WHAT IS BEING ASKED:
Transcribe only the lines between the first line of the records and the line containing "<ol><li> You can", inclusive, exactly as written.

Dataset entries
◆ ◆ ◆ ◆
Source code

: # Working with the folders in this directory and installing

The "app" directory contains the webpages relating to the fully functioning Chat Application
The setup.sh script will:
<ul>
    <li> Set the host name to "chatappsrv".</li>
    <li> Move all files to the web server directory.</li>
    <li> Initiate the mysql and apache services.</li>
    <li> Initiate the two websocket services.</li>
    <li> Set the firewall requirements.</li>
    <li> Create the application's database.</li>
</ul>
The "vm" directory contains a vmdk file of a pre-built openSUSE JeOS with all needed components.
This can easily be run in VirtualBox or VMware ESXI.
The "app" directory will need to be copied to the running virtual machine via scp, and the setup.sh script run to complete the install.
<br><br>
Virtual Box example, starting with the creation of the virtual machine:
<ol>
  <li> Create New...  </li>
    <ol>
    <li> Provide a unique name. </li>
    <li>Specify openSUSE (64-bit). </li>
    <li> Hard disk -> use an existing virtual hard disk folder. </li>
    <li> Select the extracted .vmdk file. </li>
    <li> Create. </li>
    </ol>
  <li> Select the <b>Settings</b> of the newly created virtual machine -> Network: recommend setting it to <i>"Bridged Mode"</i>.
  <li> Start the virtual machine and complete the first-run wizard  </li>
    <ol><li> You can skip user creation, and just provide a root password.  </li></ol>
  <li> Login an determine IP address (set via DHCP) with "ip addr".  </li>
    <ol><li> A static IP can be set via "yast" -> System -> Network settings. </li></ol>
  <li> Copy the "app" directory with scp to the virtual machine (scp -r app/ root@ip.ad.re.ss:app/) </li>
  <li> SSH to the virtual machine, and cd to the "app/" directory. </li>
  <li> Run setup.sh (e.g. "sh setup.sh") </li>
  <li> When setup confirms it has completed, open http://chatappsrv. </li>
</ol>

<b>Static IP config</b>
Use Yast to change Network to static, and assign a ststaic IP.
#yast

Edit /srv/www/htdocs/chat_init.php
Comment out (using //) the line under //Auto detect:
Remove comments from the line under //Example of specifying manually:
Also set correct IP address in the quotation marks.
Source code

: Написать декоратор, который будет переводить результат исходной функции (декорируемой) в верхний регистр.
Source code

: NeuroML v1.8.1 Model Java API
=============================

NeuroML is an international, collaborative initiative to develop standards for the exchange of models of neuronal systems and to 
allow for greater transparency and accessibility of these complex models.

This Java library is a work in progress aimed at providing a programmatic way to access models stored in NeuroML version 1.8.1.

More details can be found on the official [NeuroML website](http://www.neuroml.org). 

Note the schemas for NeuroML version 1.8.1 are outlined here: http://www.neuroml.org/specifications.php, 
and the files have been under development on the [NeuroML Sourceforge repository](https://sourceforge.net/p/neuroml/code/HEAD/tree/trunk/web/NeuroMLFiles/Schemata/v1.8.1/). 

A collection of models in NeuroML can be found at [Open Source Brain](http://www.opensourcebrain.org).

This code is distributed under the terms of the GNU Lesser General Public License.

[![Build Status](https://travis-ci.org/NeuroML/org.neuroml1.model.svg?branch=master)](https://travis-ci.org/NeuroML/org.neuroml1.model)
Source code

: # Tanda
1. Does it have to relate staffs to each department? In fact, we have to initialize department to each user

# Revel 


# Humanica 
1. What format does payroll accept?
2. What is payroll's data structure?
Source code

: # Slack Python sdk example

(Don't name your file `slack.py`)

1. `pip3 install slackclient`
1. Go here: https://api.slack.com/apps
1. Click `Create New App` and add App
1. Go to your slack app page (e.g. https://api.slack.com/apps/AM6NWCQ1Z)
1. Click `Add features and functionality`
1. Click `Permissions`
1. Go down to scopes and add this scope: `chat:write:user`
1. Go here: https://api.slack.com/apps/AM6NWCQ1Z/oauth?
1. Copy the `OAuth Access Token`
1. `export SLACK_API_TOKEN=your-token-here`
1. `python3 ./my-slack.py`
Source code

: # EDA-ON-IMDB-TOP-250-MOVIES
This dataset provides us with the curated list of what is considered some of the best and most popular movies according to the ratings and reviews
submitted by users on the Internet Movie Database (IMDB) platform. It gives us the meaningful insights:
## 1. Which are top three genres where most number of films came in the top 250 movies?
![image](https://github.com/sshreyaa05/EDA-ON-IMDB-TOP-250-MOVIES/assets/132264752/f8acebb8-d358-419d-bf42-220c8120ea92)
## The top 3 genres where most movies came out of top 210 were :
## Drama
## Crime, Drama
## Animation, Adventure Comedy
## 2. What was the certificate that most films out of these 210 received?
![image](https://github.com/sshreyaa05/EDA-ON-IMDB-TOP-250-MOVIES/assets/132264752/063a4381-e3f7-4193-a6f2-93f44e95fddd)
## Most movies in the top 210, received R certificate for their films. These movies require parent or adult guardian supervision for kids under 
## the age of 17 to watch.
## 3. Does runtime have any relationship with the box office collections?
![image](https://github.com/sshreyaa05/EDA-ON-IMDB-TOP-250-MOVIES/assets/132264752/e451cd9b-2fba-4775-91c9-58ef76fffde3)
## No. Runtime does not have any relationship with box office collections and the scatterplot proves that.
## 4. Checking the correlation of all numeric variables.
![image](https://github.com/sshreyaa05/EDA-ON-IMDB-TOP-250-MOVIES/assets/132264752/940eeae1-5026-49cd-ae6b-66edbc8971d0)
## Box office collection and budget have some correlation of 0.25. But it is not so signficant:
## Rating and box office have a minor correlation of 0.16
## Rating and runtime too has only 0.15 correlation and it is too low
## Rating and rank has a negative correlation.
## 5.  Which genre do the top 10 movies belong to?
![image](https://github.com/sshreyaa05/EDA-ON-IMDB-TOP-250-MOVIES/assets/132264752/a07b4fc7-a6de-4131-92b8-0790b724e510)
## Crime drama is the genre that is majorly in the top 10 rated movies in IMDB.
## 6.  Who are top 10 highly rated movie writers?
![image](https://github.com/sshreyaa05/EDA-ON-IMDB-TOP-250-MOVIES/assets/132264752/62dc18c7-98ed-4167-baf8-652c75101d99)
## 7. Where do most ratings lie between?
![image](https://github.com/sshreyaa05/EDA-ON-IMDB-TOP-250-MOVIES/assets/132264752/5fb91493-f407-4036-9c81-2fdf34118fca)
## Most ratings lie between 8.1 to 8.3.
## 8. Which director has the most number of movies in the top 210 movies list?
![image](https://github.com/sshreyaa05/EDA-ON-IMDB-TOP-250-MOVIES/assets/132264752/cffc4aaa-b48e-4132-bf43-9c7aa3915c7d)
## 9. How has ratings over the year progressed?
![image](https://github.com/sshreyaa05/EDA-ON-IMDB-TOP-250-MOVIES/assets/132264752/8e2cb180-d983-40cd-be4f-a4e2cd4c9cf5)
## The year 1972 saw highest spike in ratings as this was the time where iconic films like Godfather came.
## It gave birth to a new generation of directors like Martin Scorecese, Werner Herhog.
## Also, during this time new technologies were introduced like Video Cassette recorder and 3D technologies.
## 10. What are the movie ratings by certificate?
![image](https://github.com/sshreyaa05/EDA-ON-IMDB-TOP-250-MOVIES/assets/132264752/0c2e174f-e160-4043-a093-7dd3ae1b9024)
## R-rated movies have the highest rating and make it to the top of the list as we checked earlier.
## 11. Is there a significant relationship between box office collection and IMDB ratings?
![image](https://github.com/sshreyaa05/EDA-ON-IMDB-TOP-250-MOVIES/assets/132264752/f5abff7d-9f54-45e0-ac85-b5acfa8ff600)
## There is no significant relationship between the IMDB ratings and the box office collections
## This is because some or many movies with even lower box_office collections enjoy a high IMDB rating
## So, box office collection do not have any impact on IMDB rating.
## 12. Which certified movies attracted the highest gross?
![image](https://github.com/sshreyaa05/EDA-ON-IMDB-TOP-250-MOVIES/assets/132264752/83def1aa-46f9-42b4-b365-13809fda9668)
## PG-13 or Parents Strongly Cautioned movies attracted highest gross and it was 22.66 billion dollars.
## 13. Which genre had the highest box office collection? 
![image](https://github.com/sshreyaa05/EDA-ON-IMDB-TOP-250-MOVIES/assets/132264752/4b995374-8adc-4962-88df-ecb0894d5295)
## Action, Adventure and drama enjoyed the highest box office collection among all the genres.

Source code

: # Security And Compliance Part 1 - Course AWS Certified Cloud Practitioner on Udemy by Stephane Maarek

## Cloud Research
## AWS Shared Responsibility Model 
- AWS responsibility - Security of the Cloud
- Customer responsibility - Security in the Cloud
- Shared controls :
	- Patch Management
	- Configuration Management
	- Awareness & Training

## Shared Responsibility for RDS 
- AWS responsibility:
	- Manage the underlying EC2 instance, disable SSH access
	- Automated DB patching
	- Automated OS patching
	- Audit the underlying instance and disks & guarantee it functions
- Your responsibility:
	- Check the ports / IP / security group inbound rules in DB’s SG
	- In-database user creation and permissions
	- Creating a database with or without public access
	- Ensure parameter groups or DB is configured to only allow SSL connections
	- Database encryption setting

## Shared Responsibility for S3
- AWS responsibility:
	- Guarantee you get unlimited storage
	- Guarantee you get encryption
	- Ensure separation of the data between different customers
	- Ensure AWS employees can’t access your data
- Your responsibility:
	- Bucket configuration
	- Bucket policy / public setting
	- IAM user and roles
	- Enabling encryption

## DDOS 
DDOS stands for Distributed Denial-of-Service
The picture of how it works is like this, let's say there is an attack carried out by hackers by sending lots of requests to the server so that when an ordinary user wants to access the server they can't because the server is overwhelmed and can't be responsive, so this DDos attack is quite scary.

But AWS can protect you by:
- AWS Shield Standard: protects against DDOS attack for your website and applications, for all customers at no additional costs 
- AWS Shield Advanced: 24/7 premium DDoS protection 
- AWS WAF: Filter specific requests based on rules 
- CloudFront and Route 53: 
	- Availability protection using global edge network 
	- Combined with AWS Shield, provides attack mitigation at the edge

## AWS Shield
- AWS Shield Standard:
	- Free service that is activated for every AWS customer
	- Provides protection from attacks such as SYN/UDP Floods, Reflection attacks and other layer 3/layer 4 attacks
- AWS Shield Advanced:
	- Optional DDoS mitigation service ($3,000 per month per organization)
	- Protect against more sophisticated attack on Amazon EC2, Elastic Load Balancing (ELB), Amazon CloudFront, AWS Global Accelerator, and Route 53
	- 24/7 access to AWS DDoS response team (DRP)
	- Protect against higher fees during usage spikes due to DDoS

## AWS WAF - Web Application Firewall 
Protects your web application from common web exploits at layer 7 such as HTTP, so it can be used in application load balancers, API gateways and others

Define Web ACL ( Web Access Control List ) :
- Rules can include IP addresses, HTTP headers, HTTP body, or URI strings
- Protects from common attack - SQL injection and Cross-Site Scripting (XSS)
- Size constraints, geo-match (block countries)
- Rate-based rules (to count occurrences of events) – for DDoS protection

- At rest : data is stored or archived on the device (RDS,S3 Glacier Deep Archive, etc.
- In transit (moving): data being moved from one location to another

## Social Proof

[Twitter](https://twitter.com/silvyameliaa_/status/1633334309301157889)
◆ ◆ ◆ ◆
RESULT FOR THIS EXERCISE:
Source code

: # Working with the folders in this directory and installing

The "app" directory contains the webpages relating to the fully functioning Chat Application
The setup.sh script will:
<ul>
    <li> Set the host name to "chatappsrv".</li>
    <li> Move all files to the web server directory.</li>
    <li> Initiate the mysql and apache services.</li>
    <li> Initiate the two websocket services.</li>
    <li> Set the firewall requirements.</li>
    <li> Create the application's database.</li>
</ul>
The "vm" directory contains a vmdk file of a pre-built openSUSE JeOS with all needed components.
This can easily be run in VirtualBox or VMware ESXI.
The "app" directory will need to be copied to the running virtual machine via scp, and the setup.sh script run to complete the install.
<br><br>
Virtual Box example, starting with the creation of the virtual machine:
<ol>
  <li> Create New...  </li>
    <ol>
    <li> Provide a unique name. </li>
    <li>Specify openSUSE (64-bit). </li>
    <li> Hard disk -> use an existing virtual hard disk folder. </li>
    <li> Select the extracted .vmdk file. </li>
    <li> Create. </li>
    </ol>
  <li> Select the <b>Settings</b> of the newly created virtual machine -> Network: recommend setting it to <i>"Bridged Mode"</i>.
  <li> Start the virtual machine and complete the first-run wizard  </li>
    <ol><li> You can skip user creation, and just provide a root password.  </li></ol>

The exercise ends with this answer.